Un risque est un événement incertain dont la réalisation entraîne un dommage. On parle de risque social lorsque cet événement provoque une perte de revenu ou des dépenses supplémentaires et que sa couverture est organisée collectivement. Les grands risques sociaux reconnus sont la maladie, la vieillesse, les accidents du travail et maladies professionnelles, les charges de famille et le chômage, auxquels s'ajoutent la pauvreté-exclusion et le logement.
Ces risques ont une double dimension. Individuelle d'abord : la réalisation du risque dégrade le niveau de vie, parfois durablement. Collective ensuite : un chômage de masse réduit la demande globale, le vieillissement alourdit les dépenses de retraite et de santé, la précarité fragilise la cohésion sociale. C'est cette dimension collective qui justifie une prise en charge socialisée plutôt qu'une simple prévoyance individuelle.
Le paysage des risques évolue : la dépendance des personnes âgées, la précarité des parcours professionnels ou la monoparentalité constituent des risques émergents, qui obligent la protection sociale à s'adapter.
En France, les prestations de protection sociale dépassent 800 milliards d'euros par an, soit environ un tiers du PIB : c'est l'un des niveaux les plus élevés au monde. La vieillesse-survie en représente environ 45 % et la santé environ 35 % (DREES). La Sécurité sociale, créée par les ordonnances d'octobre 1945, s'est enrichie en 2020 d'une cinquième branche consacrée à l'autonomie, signe de la reconnaissance du risque dépendance. Le sociologue Robert Castel a analysé la montée de la précarité comme un effritement de la société salariale qui engendre une nouvelle insécurité sociale. Le chômage illustre bien le cumul des dimensions du risque : environ un tiers des chômeurs vivent sous le seuil de pauvreté, contre environ 15 % de l'ensemble de la population (INSEE).
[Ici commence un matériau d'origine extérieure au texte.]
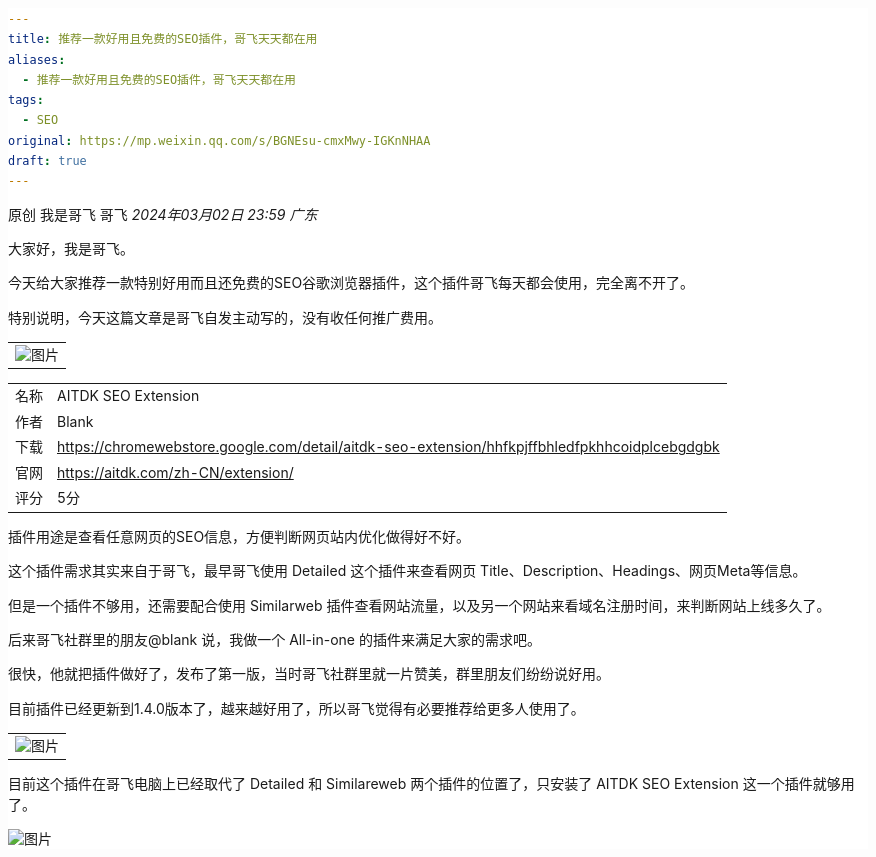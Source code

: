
```yaml
---
title: 推荐一款好用且免费的SEO插件，哥飞天天都在用
aliases:
  - 推荐一款好用且免费的SEO插件，哥飞天天都在用
tags:
  - SEO
original: https://mp.weixin.qq.com/s/BGNEsu-cmxMwy-IGKnNHAA
draft: true
---
```



原创 我是哥飞 哥飞 _2024年03月02日 23:59_ _广东_

大家好，我是哥飞。

今天给大家推荐一款特别好用而且还免费的SEO谷歌浏览器插件，这个插件哥飞每天都会使用，完全离不开了。

特别说明，今天这篇文章是哥飞自发主动写的，没有收任何推广费用。

|   |
|---|
|![图片](https://mmbiz.qpic.cn/sz_mmbiz_png/LBrX00GQeicvShG7sltiaNTDTsicWsRKq4rm9qxnNIu0lseF6OjibClDjVJibjkCnRyV3qHGaNXfRzD94T1qz3YrwLQ/640?wx_fmt=png&from=appmsg&tp=webp&wxfrom=5&wx_lazy=1&wx_co=1)|

|   |   |
|---|---|
|名称|AITDK SEO Extension|
|作者|Blank|
|下载|https://chromewebstore.google.com/detail/aitdk-seo-extension/hhfkpjffbhledfpkhhcoidplcebgdgbk|
|官网|https://aitdk.com/zh-CN/extension/|
|评分|5分|

  
插件用途是查看任意网页的SEO信息，方便判断网页站内优化做得好不好。

这个插件需求其实来自于哥飞，最早哥飞使用 Detailed 这个插件来查看网页 Title、Description、Headings、网页Meta等信息。  

但是一个插件不够用，还需要配合使用 Similarweb 插件查看网站流量，以及另一个网站来看域名注册时间，来判断网站上线多久了。  

后来哥飞社群里的朋友@blank 说，我做一个 All-in-one 的插件来满足大家的需求吧。  

很快，他就把插件做好了，发布了第一版，当时哥飞社群里就一片赞美，群里朋友们纷纷说好用。  

目前插件已经更新到1.4.0版本了，越来越好用了，所以哥飞觉得有必要推荐给更多人使用了。  

|   |
|---|
|![图片](https://mmbiz.qpic.cn/sz_mmbiz_png/LBrX00GQeicvShG7sltiaNTDTsicWsRKq4rRg7WoArWpaRhO9fA8K4ycObrB7Fs2cibxIzSCYVKUicRoEJRXX9NicP2Q/640?wx_fmt=png&from=appmsg&tp=webp&wxfrom=5&wx_lazy=1&wx_co=1)|

  
目前这个插件在哥飞电脑上已经取代了 Detailed 和 Similareweb 两个插件的位置了，只安装了 AITDK SEO Extension 这一个插件就够用了。  

![图片](https://mmbiz.qpic.cn/sz_mmbiz_jpg/LBrX00GQeicvShG7sltiaNTDTsicWsRKq4r6IF3FhRYxAAXicYBF61Ya87JErqnApicpq2hphxT1Y8Q7SBMwzibYNKWQ/640?wx_fmt=jpeg&tp=webp&wxfrom=5&wx_lazy=1&wx_co=1)

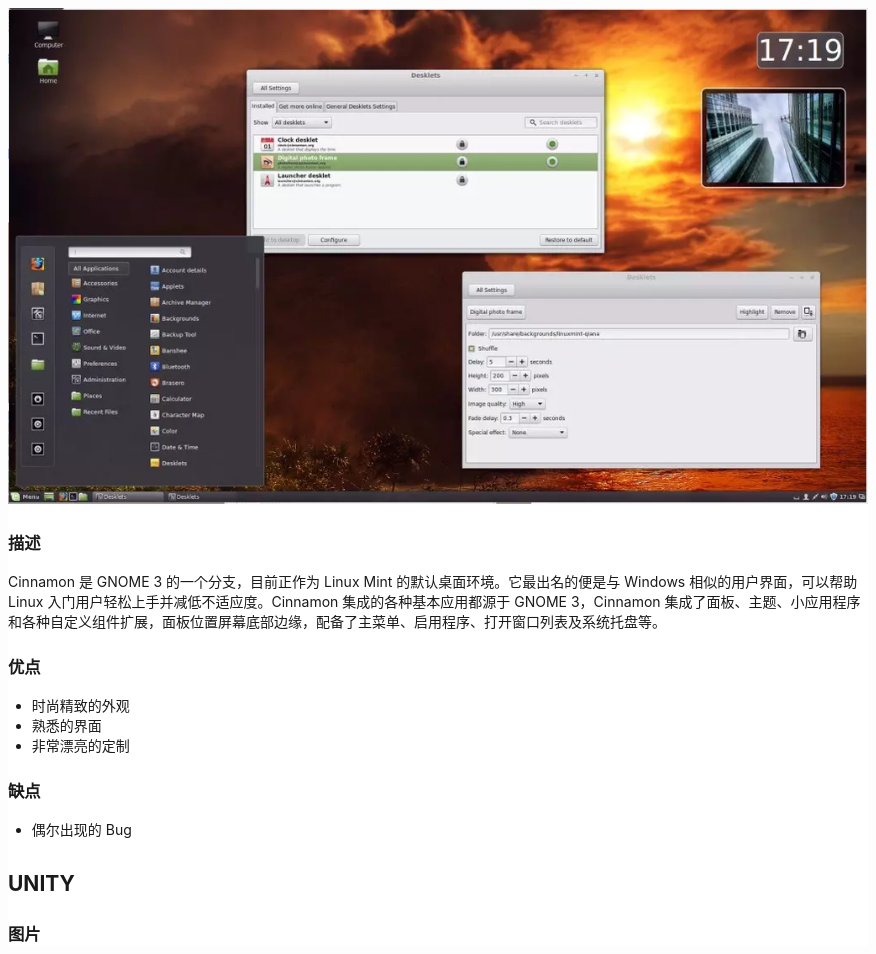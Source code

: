 ![CINNAMON桌面](_v_images/_cinnamon桌面_1518076474_30056.png)
### 描述
Cinnamon 是 GNOME 3 的一个分支，目前正作为 Linux Mint 的默认桌面环境。它最出名的便是与 Windows 相似的用户界面，可以帮助 Linux 入门用户轻松上手并减低不适应度。Cinnamon 集成的各种基本应用都源于 GNOME 3，Cinnamon 集成了面板、主题、小应用程序和各种自定义组件扩展，面板位置屏幕底部边缘，配备了主菜单、启用程序、打开窗口列表及系统托盘等。
### 优点
* 时尚精致的外观
* 熟悉的界面
* 非常漂亮的定制
### 缺点
* 偶尔出现的 Bug
## UNITY
### 图片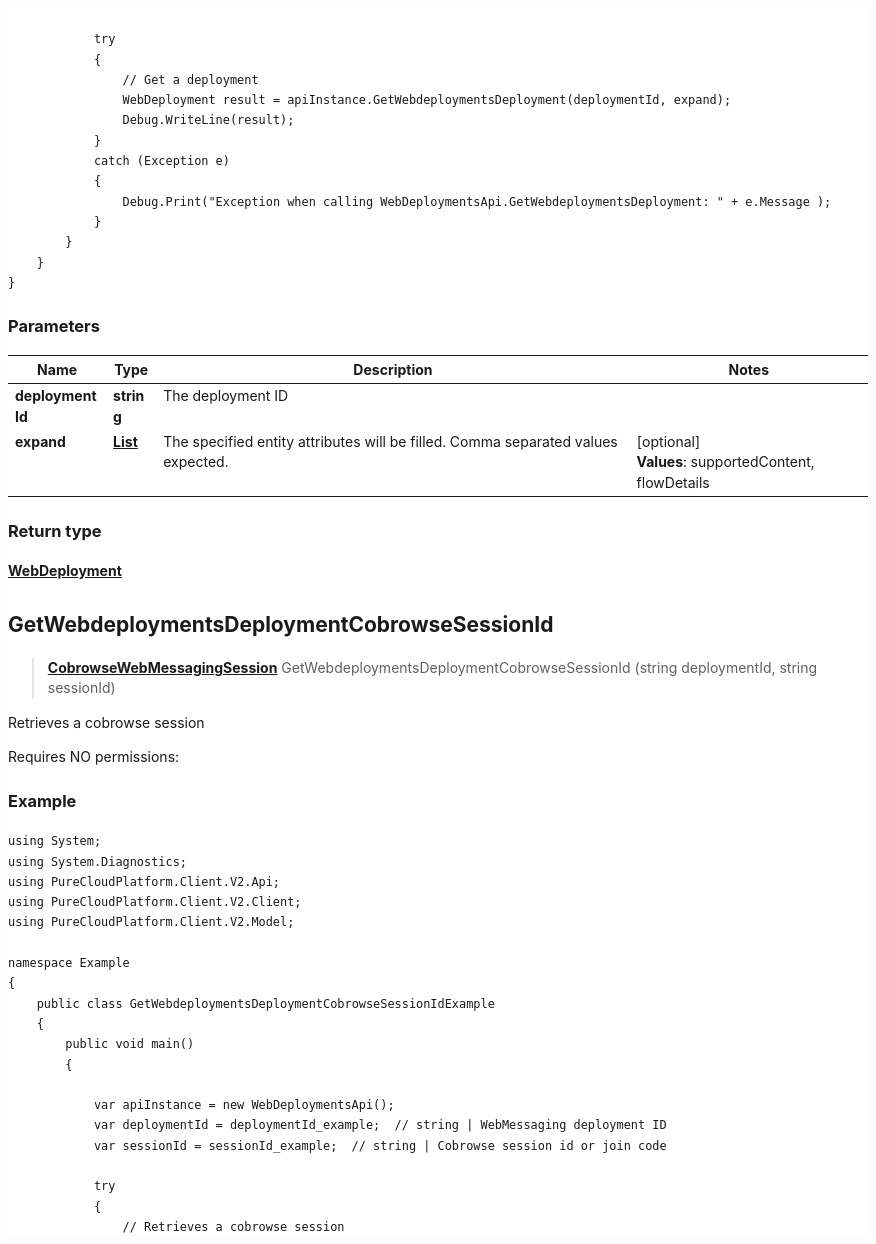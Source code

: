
 ```{"language":"csharp"}

            try
            { 
                // Get a deployment
                WebDeployment result = apiInstance.GetWebdeploymentsDeployment(deploymentId, expand);
                Debug.WriteLine(result);
            }
            catch (Exception e)
            {
                Debug.Print("Exception when calling WebDeploymentsApi.GetWebdeploymentsDeployment: " + e.Message );
            }
        }
    }
}
```

### Parameters


|Name | Type | Description  | Notes |
|------------- | ------------- | ------------- | -------------|
| **deploymentId** | **string**| The deployment ID |  |
| **expand** | [**List<string>**](string)| The specified entity attributes will be filled. Comma separated values expected.  | [optional] <br />**Values**: supportedContent, flowDetails |

### Return type

[**WebDeployment**](WebDeployment)


## GetWebdeploymentsDeploymentCobrowseSessionId

> [**CobrowseWebMessagingSession**](CobrowseWebMessagingSession) GetWebdeploymentsDeploymentCobrowseSessionId (string deploymentId, string sessionId)


Retrieves a cobrowse session

Requires NO permissions: 


### Example
```{"language":"csharp"}
using System;
using System.Diagnostics;
using PureCloudPlatform.Client.V2.Api;
using PureCloudPlatform.Client.V2.Client;
using PureCloudPlatform.Client.V2.Model;

namespace Example
{
    public class GetWebdeploymentsDeploymentCobrowseSessionIdExample
    {
        public void main()
        { 

            var apiInstance = new WebDeploymentsApi();
            var deploymentId = deploymentId_example;  // string | WebMessaging deployment ID
            var sessionId = sessionId_example;  // string | Cobrowse session id or join code

            try
            { 
                // Retrieves a cobrowse session
```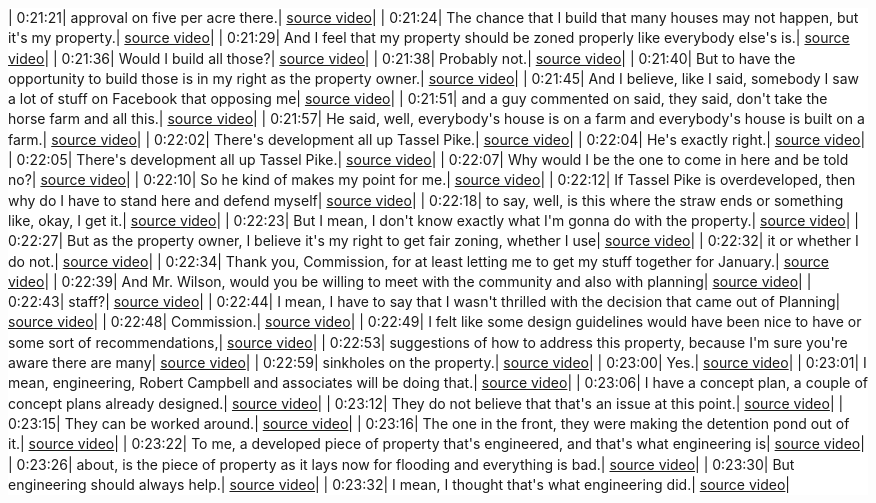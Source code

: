 | 0:21:21| approval on five per acre there.| [source video](https://archive.org/details/co-com-r-267-221121-zoning?start=1281)|
| 0:21:24| The chance that I build that many houses may not happen, but it's my property.| [source video](https://archive.org/details/co-com-r-267-221121-zoning?start=1284)|
| 0:21:29| And I feel that my property should be zoned properly like everybody else's is.| [source video](https://archive.org/details/co-com-r-267-221121-zoning?start=1289)|
| 0:21:36| Would I build all those?| [source video](https://archive.org/details/co-com-r-267-221121-zoning?start=1296)|
| 0:21:38| Probably not.| [source video](https://archive.org/details/co-com-r-267-221121-zoning?start=1298)|
| 0:21:40| But to have the opportunity to build those is in my right as the property owner.| [source video](https://archive.org/details/co-com-r-267-221121-zoning?start=1300)|
| 0:21:45| And I believe, like I said, somebody I saw a lot of stuff on Facebook that opposing me| [source video](https://archive.org/details/co-com-r-267-221121-zoning?start=1305)|
| 0:21:51| and a guy commented on said, they said, don't take the horse farm and all this.| [source video](https://archive.org/details/co-com-r-267-221121-zoning?start=1311)|
| 0:21:57| He said, well, everybody's house is on a farm and everybody's house is built on a farm.| [source video](https://archive.org/details/co-com-r-267-221121-zoning?start=1317)|
| 0:22:02| There's development all up Tassel Pike.| [source video](https://archive.org/details/co-com-r-267-221121-zoning?start=1322)|
| 0:22:04| He's exactly right.| [source video](https://archive.org/details/co-com-r-267-221121-zoning?start=1324)|
| 0:22:05| There's development all up Tassel Pike.| [source video](https://archive.org/details/co-com-r-267-221121-zoning?start=1325)|
| 0:22:07| Why would I be the one to come in here and be told no?| [source video](https://archive.org/details/co-com-r-267-221121-zoning?start=1327)|
| 0:22:10| So he kind of makes my point for me.| [source video](https://archive.org/details/co-com-r-267-221121-zoning?start=1330)|
| 0:22:12| If Tassel Pike is overdeveloped, then why do I have to stand here and defend myself| [source video](https://archive.org/details/co-com-r-267-221121-zoning?start=1332)|
| 0:22:18| to say, well, is this where the straw ends or something like, okay, I get it.| [source video](https://archive.org/details/co-com-r-267-221121-zoning?start=1338)|
| 0:22:23| But I mean, I don't know exactly what I'm gonna do with the property.| [source video](https://archive.org/details/co-com-r-267-221121-zoning?start=1343)|
| 0:22:27| But as the property owner, I believe it's my right to get fair zoning, whether I use| [source video](https://archive.org/details/co-com-r-267-221121-zoning?start=1347)|
| 0:22:32| it or whether I do not.| [source video](https://archive.org/details/co-com-r-267-221121-zoning?start=1352)|
| 0:22:34| Thank you, Commission, for at least letting me to get my stuff together for January.| [source video](https://archive.org/details/co-com-r-267-221121-zoning?start=1354)|
| 0:22:39| And Mr. Wilson, would you be willing to meet with the community and also with planning| [source video](https://archive.org/details/co-com-r-267-221121-zoning?start=1359)|
| 0:22:43| staff?| [source video](https://archive.org/details/co-com-r-267-221121-zoning?start=1363)|
| 0:22:44| I mean, I have to say that I wasn't thrilled with the decision that came out of Planning| [source video](https://archive.org/details/co-com-r-267-221121-zoning?start=1364)|
| 0:22:48| Commission.| [source video](https://archive.org/details/co-com-r-267-221121-zoning?start=1368)|
| 0:22:49| I felt like some design guidelines would have been nice to have or some sort of recommendations,| [source video](https://archive.org/details/co-com-r-267-221121-zoning?start=1369)|
| 0:22:53| suggestions of how to address this property, because I'm sure you're aware there are many| [source video](https://archive.org/details/co-com-r-267-221121-zoning?start=1373)|
| 0:22:59| sinkholes on the property.| [source video](https://archive.org/details/co-com-r-267-221121-zoning?start=1379)|
| 0:23:00| Yes.| [source video](https://archive.org/details/co-com-r-267-221121-zoning?start=1380)|
| 0:23:01| I mean, engineering, Robert Campbell and associates will be doing that.| [source video](https://archive.org/details/co-com-r-267-221121-zoning?start=1381)|
| 0:23:06| I have a concept plan, a couple of concept plans already designed.| [source video](https://archive.org/details/co-com-r-267-221121-zoning?start=1386)|
| 0:23:12| They do not believe that that's an issue at this point.| [source video](https://archive.org/details/co-com-r-267-221121-zoning?start=1392)|
| 0:23:15| They can be worked around.| [source video](https://archive.org/details/co-com-r-267-221121-zoning?start=1395)|
| 0:23:16| The one in the front, they were making the detention pond out of it.| [source video](https://archive.org/details/co-com-r-267-221121-zoning?start=1396)|
| 0:23:22| To me, a developed piece of property that's engineered, and that's what engineering is| [source video](https://archive.org/details/co-com-r-267-221121-zoning?start=1402)|
| 0:23:26| about, is the piece of property as it lays now for flooding and everything is bad.| [source video](https://archive.org/details/co-com-r-267-221121-zoning?start=1406)|
| 0:23:30| But engineering should always help.| [source video](https://archive.org/details/co-com-r-267-221121-zoning?start=1410)|
| 0:23:32| I mean, I thought that's what engineering did.| [source video](https://archive.org/details/co-com-r-267-221121-zoning?start=1412)|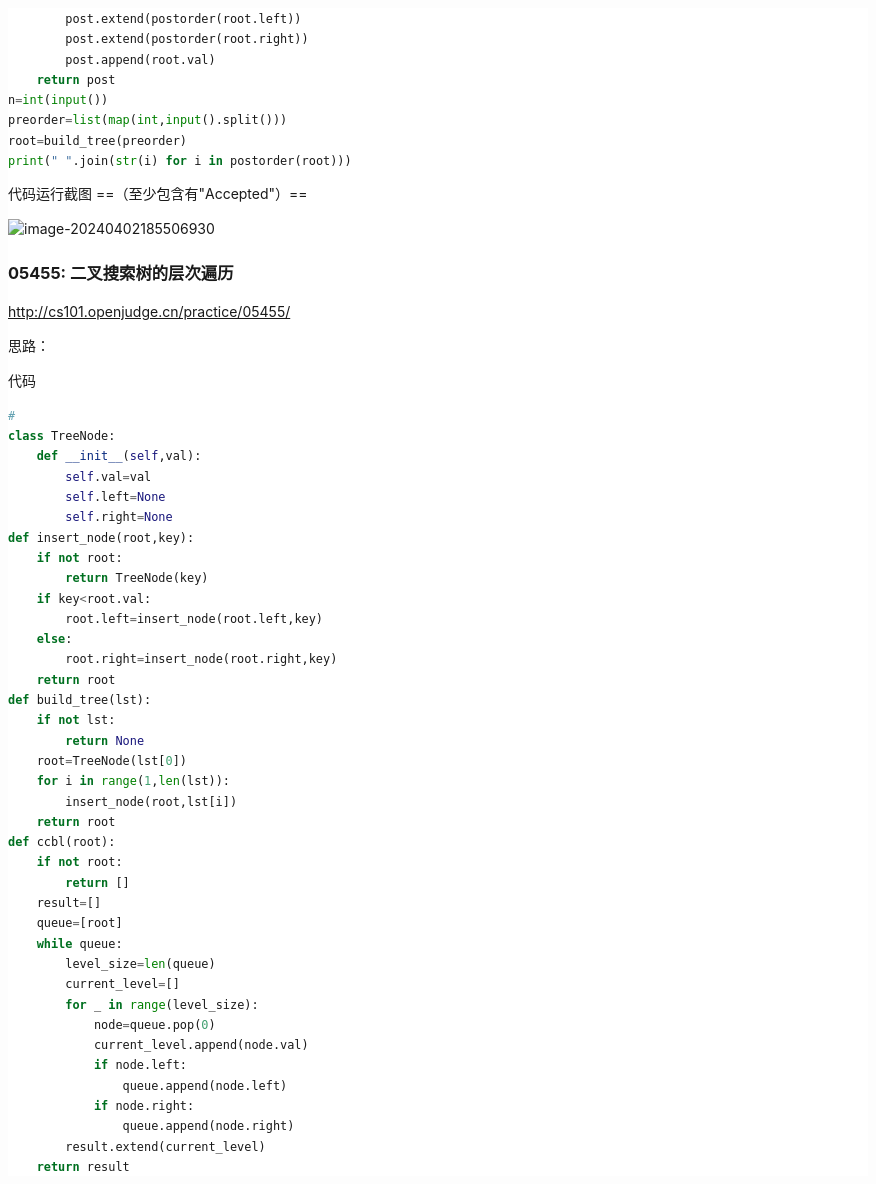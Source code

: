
 ```python
        post.extend(postorder(root.left))
        post.extend(postorder(root.right))
        post.append(root.val)
    return post
n=int(input())
preorder=list(map(int,input().split()))
root=build_tree(preorder)
print(" ".join(str(i) for i in postorder(root)))
```



代码运行截图 ==（至少包含有"Accepted"）==

![image-20240402185506930](C:\Users\Lenovo\AppData\Roaming\Typora\typora-user-images\image-20240402185506930.png)



### 05455: 二叉搜索树的层次遍历

http://cs101.openjudge.cn/practice/05455/



思路：



代码

```python
# 
class TreeNode:
    def __init__(self,val):
        self.val=val
        self.left=None
        self.right=None
def insert_node(root,key):
    if not root:
        return TreeNode(key)
    if key<root.val:
        root.left=insert_node(root.left,key)
    else:
        root.right=insert_node(root.right,key)
    return root
def build_tree(lst):
    if not lst:
        return None
    root=TreeNode(lst[0])
    for i in range(1,len(lst)):
        insert_node(root,lst[i])
    return root
def ccbl(root):
    if not root:
        return []
    result=[]
    queue=[root]
    while queue:
        level_size=len(queue)
        current_level=[]
        for _ in range(level_size):
            node=queue.pop(0)
            current_level.append(node.val)
            if node.left:
                queue.append(node.left)
            if node.right:
                queue.append(node.right)
        result.extend(current_level)
    return result
```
· Quels sont les effets des risques économiques et sociaux sur les individus et sur la société ? · Vous montrerez que les sociétés développées sont confrontées à de nouveaux risques sociaux.
Quand tu analyses un risque, interroge-le toujours en trois temps : quelle est la nature de l'aléa ? quel dommage provoque-t-il (perte de revenu ou dépense supplémentaire) ? qui en supporte le coût ? Cette grille fonctionne pour tous les documents du chapitre et t'évite de réciter une liste sans la mobiliser.